- Born: 1888
- Died: 26 March 1939 (aged 50–51) Whitchurch
- Occupation: Rubber planter
- Years active: 1907-1938
- Spouse: Kathleen
- Children: 1 son and 1 daughter

= William Stanley Reeve-Tucker =

British planter (1888-1939)

William Stanley Reeve-Tucker CBE (1888 – 26 March 1939) was a rubber planter in Malaya and a member of the Federal Council.

== Career ==
Eldest son of Major W. R. Reeve-Tucker, officer of the Malay States Guides at Taiping, William Stanley Reeve-Tucker was born in 1888. In 1907, he went to Malaya to work as a rubber planter's assistant on the Sungei Rengam Estate, Batu Tiga. In 1912, he was appointed manager of the Sungei Way Estate, Selangor, and remained as manager of the company until his retirement in 1938.

Reeve-Tucker was a pioneer fighter of Malaria in Malaya who introduced the new systematic oiling method by which oil sprayed on water was found to kill harmful mosquitoes and prevent them from breeding. When he came to the Sungei Way Estate it was reported to be one of the unhealthiest estates but by using the oiling method he reduced the incidence of Malaria amongst the workers to negligible amounts within two years. A staunch supporter of better working conditions for estate workers, he introduced welfare reforms and established a provident fund for their benefit. On several occasions he was President of the United Planting Association of Malaya, and in 1927 was appointed a member of the Central Health Board of the Federated Malay States.

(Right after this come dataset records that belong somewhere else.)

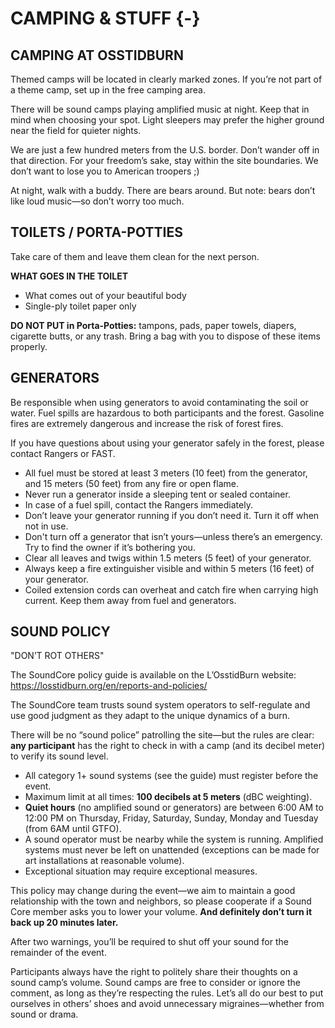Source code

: # CAMPING & STUFF {-}

<h2><span>CAMPING AT OSSTIDBURN</span></h2> 

Themed camps will be located in clearly marked zones. If you’re not part of a theme camp, set up in the free camping area.

There will be sound camps playing amplified music at night. Keep that in mind when choosing your spot. Light sleepers may prefer the higher ground near the field for quieter nights.

We are just a few hundred meters from the U.S. border. Don’t wander off in that direction. For your freedom’s sake, stay within the site boundaries. We don’t want to lose you to American troopers ;)

At night, walk with a buddy. There are bears around. But note: bears don’t like loud music—so don’t worry too much.

<h2><span> TOILETS / PORTA-POTTIES </span></h2>  

Take care of them and leave them clean for the next person.

**WHAT GOES IN THE TOILET**

* What comes out of your beautiful body
* Single-ply toilet paper only


**DO NOT PUT in Porta-Potties:** tampons, pads, paper towels, diapers, cigarette butts, or any trash. Bring a bag with you to dispose of these items properly.

<h2><span> GENERATORS </span></h2>

Be responsible when using generators to avoid contaminating the soil or water. Fuel spills are hazardous to both participants and the forest. Gasoline fires are extremely dangerous and increase the risk of forest fires.

If you have questions about using your generator safely in the forest, please contact Rangers or FAST.

* All fuel must be stored at least 3 meters (10 feet) from the generator, and 15 meters (50 feet) from any fire or open flame. 
* Never run a generator inside a sleeping tent or sealed container.
* In case of a fuel spill, contact the Rangers immediately.
* Don’t leave your generator running if you don’t need it. Turn it off when not in use.
* Don't turn off a generator that isn’t yours—unless there’s an emergency. Try to find the owner if it’s bothering you.
* Clear all leaves and twigs within 1.5 meters (5 feet) of your generator.
* Always keep a fire extinguisher visible and within 5 meters (16 feet) of your generator.
* Coiled extension cords can overheat and catch fire when carrying high current. Keep them away from fuel and generators.

<h2><span> SOUND POLICY </span></h2>

"DON’T ROT OTHERS"

The SoundCore policy guide is available on the L’OsstidBurn website:
https://losstidburn.org/en/reports-and-policies/

The SoundCore team trusts sound system operators to self-regulate and use good judgment as they adapt to the unique dynamics of a burn.

There will be no “sound police” patrolling the site—but the rules are clear: **any participant** has the right to check in with a camp (and its decibel meter) to verify its sound level.
 
 
* All category 1+ sound systems (see the guide) must register before the event.
* Maximum limit at all times: **100 decibels at 5 meters** (dBC weighting).
* **Quiet hours**  (no amplified sound or generators) are between 6:00 AM to 12:00 PM on Thursday, Friday, Saturday, Sunday, Monday and Tuesday (from 6AM until GTFO).
* A sound operator must be nearby while the system is running. Amplified systems must never be left on unattended (exceptions can be made for art installations at reasonable volume).
* Exceptional situation may require exceptional measures.

This policy may change during the event—we aim to maintain a good relationship with the town and neighbors, so please cooperate if a Sound Core member asks you to lower your volume. **And definitely don’t turn it back up 20 minutes later.**


After two warnings, you’ll be required to shut off your sound for the remainder of the event.

Participants always have the right to politely share their thoughts on a sound camp’s volume. Sound camps are free to consider or ignore the comment, as long as they’re respecting the rules.
Let’s all do our best to put ourselves in others’ shoes and avoid unnecessary migraines—whether from sound or drama.

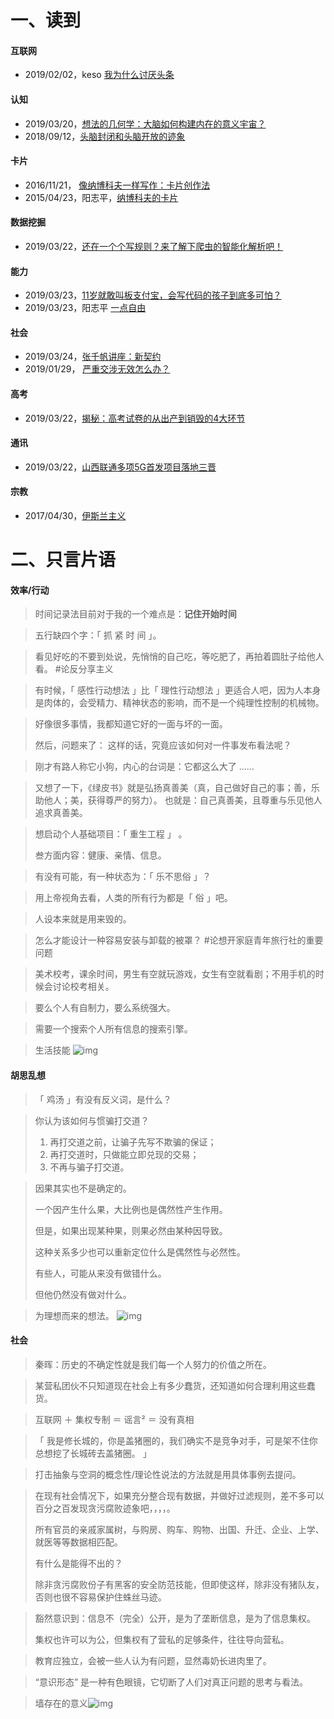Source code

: # 一、读到
#### 互联网
- 2019/02/02，keso  [我为什么讨厌头条](<https://mp.weixin.qq.com/s?__biz=MzI1ODIyMjAwMA==&mid=2247485506&idx=1&sn=0e2a38dc960d879977836d52a48aaa3f>) 

#### 认知
- 2019/03/20，[想法的几何学：大脑如何构建内在的意义宇宙？](<https://mp.weixin.qq.com/s?__biz=MzIzMjQyNzQ5MA==&mid=2247496609&idx=1&sn=684cec01d47b81c9b8a2daf9eb5ca47f>)
- 2018/09/12，[头脑封闭和头脑开放的迹象](https://mp.weixin.qq.com/s?__biz=MzU4NjM4ODU4Mg==&mid=2247483752&idx=1&sn=a921247a9cdb350ab3f982cb64081d9c&chksm=fdfd4461ca8acd7789161f6ca879b9ce47aa5a84ca3a27f74a47812a67639526200ea56911ac&mpshare=1&scene=1&srcid=0325BF86dkyYBGg78eSYIQEr&pass_ticket=p5%2BRXnEDWdW%2FNU6gRtOaVmoTzseupOtPMMxXv6pgbT2yHBd0Cr9ENTkh6OI5YATW#rd) 

#### 卡片
- 2016/11/21， [像纳博科夫一样写作：卡片创作法](<https://mp.weixin.qq.com/s?__biz=MzA4MTQ0NDQxNg==&mid=2650639168&idx=1&sn=a612b22c336488479b91505978feab40>) 
- 2015/04/23，阳志平，[纳博科夫的卡片](<https://mp.weixin.qq.com/s?__biz=MzA3MzYzNjMyMA==&mid=204670097&idx=1&sn=02c2613271bb158861848f8d3773d193>)

#### 数据挖掘
- 2019/03/22，[还在一个个写规则？来了解下爬虫的智能化解析吧！](https://mp.weixin.qq.com/s?__biz=MzI2NjY5NzI0NA==&mid=2247485792&idx=1&sn=b3264e782889e4d368a7f38afd137e86&chksm=ea8b6613ddfcef0536d1b388b7c412e8f8f18a49c177947d330f6b7e394243909a43b6bd2097&mpshare=1&scene=1&srcid=0325GJOgtkoElluInMQLMQWT&pass_ticket=p5%2BRXnEDWdW%2FNU6gRtOaVmoTzseupOtPMMxXv6pgbT2yHBd0Cr9ENTkh6OI5YATW#rd)

#### 能力
- 2019/03/23，[11岁就敢叫板支付宝，会写代码的孩子到底多可怕？](https://mp.weixin.qq.com/s?__biz=MzA4NjUwNjI1OA==&mid=2650681282&idx=1&sn=d49be53a75fe724cf29a64d2c31e0df9&chksm=87cd21bfb0baa8a92202e73ca4fa93cf32e6498a209f4f434b5870f7373775f53e9caf5e86a1&mpshare=1&scene=1&srcid=0325ETWOWSZq4pzjcldjen6L&pass_ticket=p5%2BRXnEDWdW%2FNU6gRtOaVmoTzseupOtPMMxXv6pgbT2yHBd0Cr9ENTkh6OI5YATW#rd)
- 2019/03/23，阳志平 [一点自由](https://mp.weixin.qq.com/s?__biz=MzA3MzM0MjUyMQ==&mid=2652150608&idx=1&sn=65d8c17f3ea7622ff55c5b41b8f0b9d8&chksm=84f0b006b3873910ec9478543e4f1a25f7f6111248ba00e98083e8f435f90ac7b569f75b9f40&mpshare=1&scene=1&srcid=0325ZJcrEmQ1R35EfHkjOzWb&pass_ticket=p5%2BRXnEDWdW%2FNU6gRtOaVmoTzseupOtPMMxXv6pgbT2yHBd0Cr9ENTkh6OI5YATW#rd)

#### 社会
- 2019/03/24，[张千帆讲座：新契约](https://mp.weixin.qq.com/s?__biz=MzIxOTYwMTczMg==&mid=2247487037&idx=1&sn=1ee6009afd5b572ff0b9a1a8374b448d&chksm=97d98016a0ae090055ec6c612bdb0d7d4a54947ed1f51c472645f9a5e85522a158bfdb772510&mpshare=1&scene=1&srcid=&pass_ticket=p5%2BRXnEDWdW%2FNU6gRtOaVmoTzseupOtPMMxXv6pgbT2yHBd0Cr9ENTkh6OI5YATW#rd)
- 2019/01/29， [严重交涉无效怎么办？](<https://mp.weixin.qq.com/s?__biz=MzU1OTM1MjIxNA==&mid=2247489219&idx=1&sn=42163f0d42b546fb5b0f78247dec223c>)  

#### 高考
- 2019/03/22，[揭秘：高考试卷的从出产到销毁的4大环节](https://mp.weixin.qq.com/s?__biz=MzIyNDc0MzA3OA==&mid=2247486493&idx=5&sn=49ba315704d765dba536c3a64d280749&chksm=e80b17d4df7c9ec2b21691d11b51ae0c049f22789447e274591b586a5e9e0d11f8b0f6ddf6b0&mpshare=1&scene=1&srcid=0325YLxnbmJobAtRsolcpQAu&pass_ticket=p5%2BRXnEDWdW%2FNU6gRtOaVmoTzseupOtPMMxXv6pgbT2yHBd0Cr9ENTkh6OI5YATW#rd)

#### 通讯
- 2019/03/22，[山西联通多项5G首发项目落地三晋](https://mp.weixin.qq.com/s?__biz=MjM5NTc4MjUzNQ==&mid=2658211621&idx=1&sn=50ed1eea4fe97dce158409c091e4245d&chksm=bd76fdcd8a0174db84f9db035d532b5c36830ed60d797b4f5a5a43a46c6e1baef89a7588e2a8&mpshare=1&scene=1&srcid=&pass_ticket=p5%2BRXnEDWdW%2FNU6gRtOaVmoTzseupOtPMMxXv6pgbT2yHBd0Cr9ENTkh6OI5YATW#rd)

#### 宗教
- 2017/04/30，[伊斯兰主义](https://mp.weixin.qq.com/s?__biz=MzI2NDM3NDgxNQ==&mid=2247484781&idx=1&sn=c55453670cdfeab7d6d9e7187e49d2ed&chksm=eaacda1ddddb530b440eb3a6ae9cdf67e6d612bae34c94cdad0db2c0fe80fded05899f837156&mpshare=1&scene=1&srcid=0322GKxrMUHyYCmuokxkG1ri&pass_ticket=p5%2BRXnEDWdW%2FNU6gRtOaVmoTzseupOtPMMxXv6pgbT2yHBd0Cr9ENTkh6OI5YATW#rd)    


二、只言片语
======

#### 效率/行动

> 时间记录法目前对于我的一个难点是：**记住开始时间**



>  五行缺四个字：「 抓 紧 时 间 」。 



> 看见好吃的不要到处说，先悄悄的自己吃，等吃肥了，再拍着圆肚子给他人看。   #论反分享主义



> 有时候，「 感性行动想法 」比「 理性行动想法 」更适合人吧，因为人本身是肉体的，会受精力、精神状态的影响，而不是一个纯理性控制的机械物。



>  好像很多事情，我都知道它好的一面与坏的一面。 
>
>  然后，问题来了：  这样的话，究竟应该如何对一件事发布看法呢？ 



>  刚才有路人称它小狗，内心的台词是：它都这么大了 …… 



>  又想了一下，《绿皮书》就是弘扬真善美（真，自己做好自己的事；善，乐助他人；美，获得尊严的努力）。
>  也就是：自己真善美，且尊重与乐见他人追求真善美。 



>  想启动个人基础项目：「 重生工程 」 。 
>
>  叁方面内容：健康、亲情、信息。 



>  有没有可能，有一种状态为：「 乐不思俗 」？ 



>  用上帝视角去看，人类的所有行为都是「 俗 」吧。 



>  人设本来就是用来毁的。 



>  怎么才能设计一种容易安装与卸载的被罩？   #论想开家庭青年旅行社的重要问题 



>  美术校考，课余时间，男生有空就玩游戏，女生有空就看剧；不用手机的时候会讨论校考相关。 



>  要么个人有自制力，要么系统强大。



> 需要一个搜索个人所有信息的搜索引擎。 


> 生活技能  ![img](img/260538550.jpg)


#### 胡思乱想

> 「 鸡汤 」有没有反义词，是什么？ 



>  你认为该如何与惯骗打交道？  
>
> 1. 再打交道之前，让骗子先写不欺骗的保证；
> 2. 再打交道时，只做能立即兑现的交易；
> 3. 不再与骗子打交道。



>  因果其实也不是确定的。 
>
>  一个因产生什么果，大比例也是偶然性产生作用。 
>
>  但是，如果出现某种果，则果必然由某种因导致。 
>
>  这种关系多少也可以重新定位什么是偶然性与必然性。 
>
>  有些人，可能从来没有做错什么。 
>
>  但他仍然没有做对什么。 



>  为理想而来的想法。  ![img](img/932665670.jpg)



#### 社会

>  秦晖：历史的不确定性就是我们每一个人努力的价值之所在。 



> 某营私团伙不只知道现在社会上有多少蠢货，还知道如何合理利用这些蠢货。



>  互联网 ＋ 集权专制 ＝ 谣言² ＝ 没有真相 



>  「 我是修长城的，你是盖猪圈的，我们确实不是竞争对手，可是架不住你总想挖了长城砖去盖猪圈。 」 



>  打击抽象与空洞的概念性/理论性说法的方法就是用具体事例去提问。 



> 在现有社会情况下，如果充分整合现有数据，并做好过滤规则，差不多可以百分之百发现贪污腐败迹象吧，，，，。 
>
> 所有官员的亲戚家属树，与购房、购车、购物、出国、升迁、企业、上学、就医等等数据相匹配。 
>
> 有什么是能得不出的？ 
>
> 除非贪污腐败份子有黑客的安全防范技能，但即使这样，除非没有猪队友，否则也很不容易保护住蛛丝马迹。 



>  豁然意识到：信息不（完全）公开，是为了垄断信息，是为了信息集权。 
>
>  集权也许可以为公，但集权有了营私的足够条件，往往导向营私。 



>  教育应独立，会被一些人认为有问题，显然毒奶长进肉里了。 



>  “意识形态” 是一种有色眼镜，它切断了人们对真正问题的思考与看法。 



> 墙存在的意义![img](img/1244201062.jpg)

In 1936, he was appointed as member of the Federal Council representing planters in Malaya, and the following year was appointed member of the Selangor State Council, and Justice of the Peace for the State. He was also served on the Sanitary Board.

He was also a keen volunteer, joining the Malay States Volunteer Rifles (MSVR) in 1907, and receiving his commission in 1913. He served with the local forces during the First World War, rose to the rank of captain, and was mentioned in despatches.

He retired to England in 1938 due to ill-health, and died in Whitchurch, in 1939, aged 51. He married in 1912, and had a son and a daughter.

== Honours ==
In 1928, Reeve-Tucker was awarded the Colonial Auxiliary Forces Long Service Medal, and was appointed Commander of the Order of the British Empire (CBE) in the 1938 King's Birthday Honours.